• Source material:
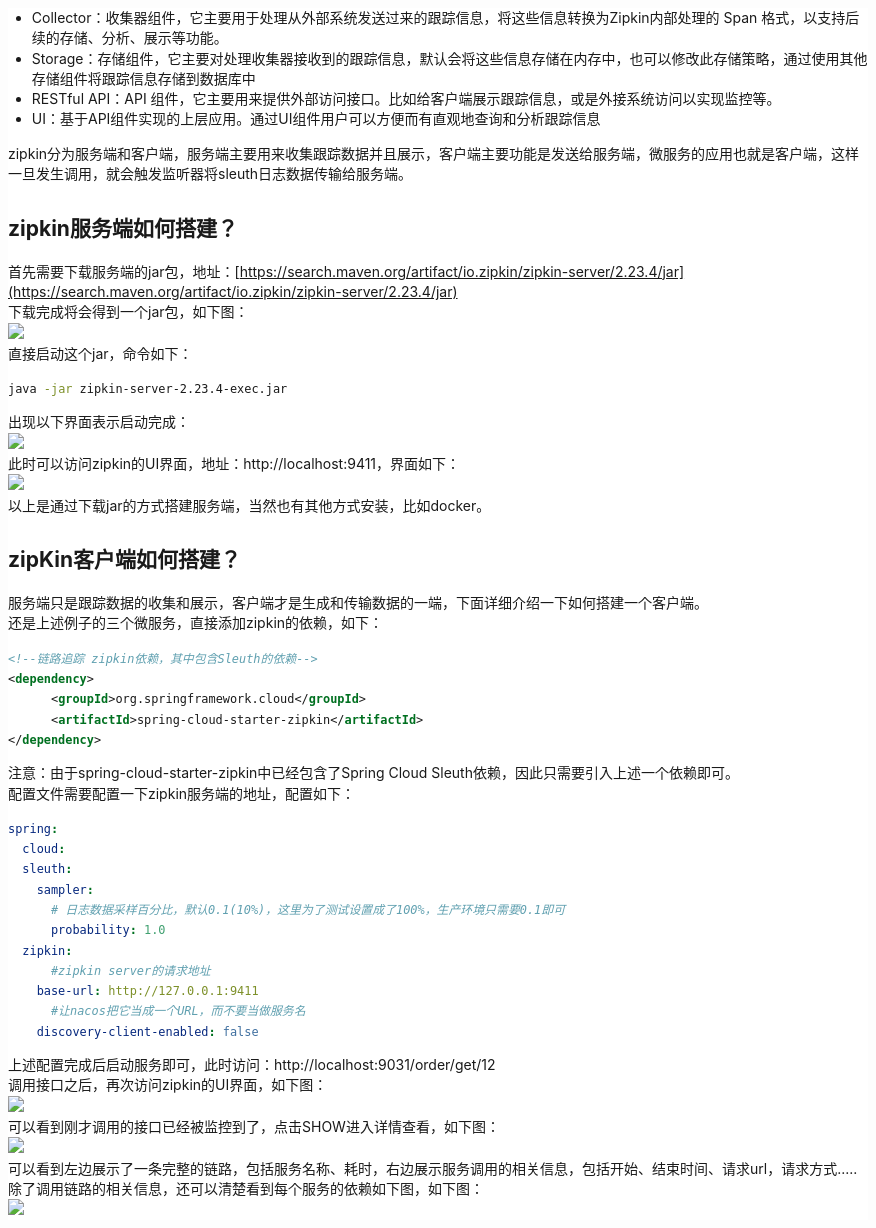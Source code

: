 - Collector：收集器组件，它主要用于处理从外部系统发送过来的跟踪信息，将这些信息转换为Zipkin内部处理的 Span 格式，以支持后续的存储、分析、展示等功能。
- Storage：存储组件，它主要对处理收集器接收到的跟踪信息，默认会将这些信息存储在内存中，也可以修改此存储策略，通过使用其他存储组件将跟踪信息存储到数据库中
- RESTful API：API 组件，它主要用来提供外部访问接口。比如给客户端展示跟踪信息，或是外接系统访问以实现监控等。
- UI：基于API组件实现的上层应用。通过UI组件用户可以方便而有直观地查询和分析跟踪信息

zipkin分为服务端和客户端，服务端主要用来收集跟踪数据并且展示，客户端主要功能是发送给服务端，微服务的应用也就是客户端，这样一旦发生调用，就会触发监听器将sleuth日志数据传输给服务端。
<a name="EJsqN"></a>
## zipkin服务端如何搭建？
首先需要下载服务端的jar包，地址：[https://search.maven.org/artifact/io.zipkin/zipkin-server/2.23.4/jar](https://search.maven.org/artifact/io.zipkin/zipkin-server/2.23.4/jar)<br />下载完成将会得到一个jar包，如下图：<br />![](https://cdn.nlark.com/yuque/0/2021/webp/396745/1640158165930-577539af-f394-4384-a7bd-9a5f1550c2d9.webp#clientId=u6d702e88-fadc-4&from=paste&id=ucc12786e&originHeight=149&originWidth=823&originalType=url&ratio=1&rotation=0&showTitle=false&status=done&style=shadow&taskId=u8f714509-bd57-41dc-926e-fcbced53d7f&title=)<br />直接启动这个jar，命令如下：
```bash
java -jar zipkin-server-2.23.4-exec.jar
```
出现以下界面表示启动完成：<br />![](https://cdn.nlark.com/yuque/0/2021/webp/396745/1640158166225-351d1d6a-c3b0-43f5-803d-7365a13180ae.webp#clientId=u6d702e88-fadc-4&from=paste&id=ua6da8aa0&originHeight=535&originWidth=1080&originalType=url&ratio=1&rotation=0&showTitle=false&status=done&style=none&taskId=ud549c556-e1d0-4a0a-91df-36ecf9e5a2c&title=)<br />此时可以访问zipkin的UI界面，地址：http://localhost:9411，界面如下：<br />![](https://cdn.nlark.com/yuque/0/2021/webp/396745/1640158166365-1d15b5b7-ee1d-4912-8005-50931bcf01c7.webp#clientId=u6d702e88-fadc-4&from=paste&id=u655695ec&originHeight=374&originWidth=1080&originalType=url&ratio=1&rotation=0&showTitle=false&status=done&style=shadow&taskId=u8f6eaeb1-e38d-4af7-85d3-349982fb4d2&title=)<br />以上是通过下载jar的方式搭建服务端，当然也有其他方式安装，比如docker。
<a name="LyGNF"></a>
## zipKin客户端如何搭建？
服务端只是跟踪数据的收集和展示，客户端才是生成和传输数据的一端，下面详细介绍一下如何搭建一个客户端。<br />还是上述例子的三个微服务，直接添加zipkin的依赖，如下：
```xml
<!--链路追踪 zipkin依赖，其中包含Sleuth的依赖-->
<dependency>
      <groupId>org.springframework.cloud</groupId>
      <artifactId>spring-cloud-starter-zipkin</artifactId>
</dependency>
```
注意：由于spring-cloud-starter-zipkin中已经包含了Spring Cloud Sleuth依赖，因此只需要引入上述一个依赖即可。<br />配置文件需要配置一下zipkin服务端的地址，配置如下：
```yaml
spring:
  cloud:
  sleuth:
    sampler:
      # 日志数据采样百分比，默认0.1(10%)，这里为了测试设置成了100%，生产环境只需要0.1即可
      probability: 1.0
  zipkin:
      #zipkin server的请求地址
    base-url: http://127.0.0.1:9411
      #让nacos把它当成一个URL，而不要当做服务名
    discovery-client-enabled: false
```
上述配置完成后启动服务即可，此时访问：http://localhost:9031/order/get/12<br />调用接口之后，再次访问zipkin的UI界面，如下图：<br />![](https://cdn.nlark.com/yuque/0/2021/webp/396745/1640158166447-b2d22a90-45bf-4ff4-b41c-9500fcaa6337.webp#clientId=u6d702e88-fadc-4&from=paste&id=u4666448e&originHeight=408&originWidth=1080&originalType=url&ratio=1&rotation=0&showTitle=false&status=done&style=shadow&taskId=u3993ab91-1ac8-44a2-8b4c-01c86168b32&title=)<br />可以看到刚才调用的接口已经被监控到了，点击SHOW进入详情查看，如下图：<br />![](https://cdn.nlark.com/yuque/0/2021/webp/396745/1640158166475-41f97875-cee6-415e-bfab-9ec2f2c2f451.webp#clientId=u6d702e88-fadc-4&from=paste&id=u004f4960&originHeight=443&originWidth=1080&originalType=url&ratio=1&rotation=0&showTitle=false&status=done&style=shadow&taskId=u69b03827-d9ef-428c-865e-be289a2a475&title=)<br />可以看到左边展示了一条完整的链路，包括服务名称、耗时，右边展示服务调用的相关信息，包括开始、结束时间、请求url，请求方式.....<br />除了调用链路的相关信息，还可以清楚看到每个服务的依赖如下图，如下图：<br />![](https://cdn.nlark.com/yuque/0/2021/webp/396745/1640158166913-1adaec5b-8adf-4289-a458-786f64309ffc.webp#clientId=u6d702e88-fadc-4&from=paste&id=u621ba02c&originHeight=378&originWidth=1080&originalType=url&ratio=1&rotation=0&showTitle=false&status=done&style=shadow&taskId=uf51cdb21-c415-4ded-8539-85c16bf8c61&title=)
---
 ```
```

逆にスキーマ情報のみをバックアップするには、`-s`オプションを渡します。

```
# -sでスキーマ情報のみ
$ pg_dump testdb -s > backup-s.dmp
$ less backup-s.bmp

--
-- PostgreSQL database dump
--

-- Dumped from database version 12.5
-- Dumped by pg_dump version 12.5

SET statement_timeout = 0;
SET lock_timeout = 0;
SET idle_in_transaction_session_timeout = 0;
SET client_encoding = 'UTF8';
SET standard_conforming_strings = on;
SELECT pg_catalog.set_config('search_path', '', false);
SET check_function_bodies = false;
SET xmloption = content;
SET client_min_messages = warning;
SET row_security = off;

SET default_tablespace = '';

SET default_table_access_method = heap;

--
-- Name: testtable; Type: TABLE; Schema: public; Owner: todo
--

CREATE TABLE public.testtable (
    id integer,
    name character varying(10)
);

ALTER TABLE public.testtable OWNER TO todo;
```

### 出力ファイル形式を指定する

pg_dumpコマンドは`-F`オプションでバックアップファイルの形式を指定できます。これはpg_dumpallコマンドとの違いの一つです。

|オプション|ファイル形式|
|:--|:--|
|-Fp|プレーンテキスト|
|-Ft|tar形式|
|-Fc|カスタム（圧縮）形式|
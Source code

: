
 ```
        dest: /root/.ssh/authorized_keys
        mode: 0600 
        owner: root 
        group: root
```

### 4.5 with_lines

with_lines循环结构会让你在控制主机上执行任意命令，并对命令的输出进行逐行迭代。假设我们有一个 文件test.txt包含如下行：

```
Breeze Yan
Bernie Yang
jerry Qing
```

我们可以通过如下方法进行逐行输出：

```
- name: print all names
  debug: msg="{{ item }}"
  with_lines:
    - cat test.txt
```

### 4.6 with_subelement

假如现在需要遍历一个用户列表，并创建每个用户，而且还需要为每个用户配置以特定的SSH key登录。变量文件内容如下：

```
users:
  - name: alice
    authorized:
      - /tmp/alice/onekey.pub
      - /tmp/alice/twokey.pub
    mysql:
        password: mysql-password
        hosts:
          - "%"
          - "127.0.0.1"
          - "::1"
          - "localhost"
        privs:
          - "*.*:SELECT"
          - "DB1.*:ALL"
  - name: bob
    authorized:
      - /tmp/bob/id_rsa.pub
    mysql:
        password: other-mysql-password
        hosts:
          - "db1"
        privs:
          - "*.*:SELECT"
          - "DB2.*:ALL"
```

• Prompt: Could you report how many lines of the listing above hold "starter"? Only the number is needed.

• Completed task: 2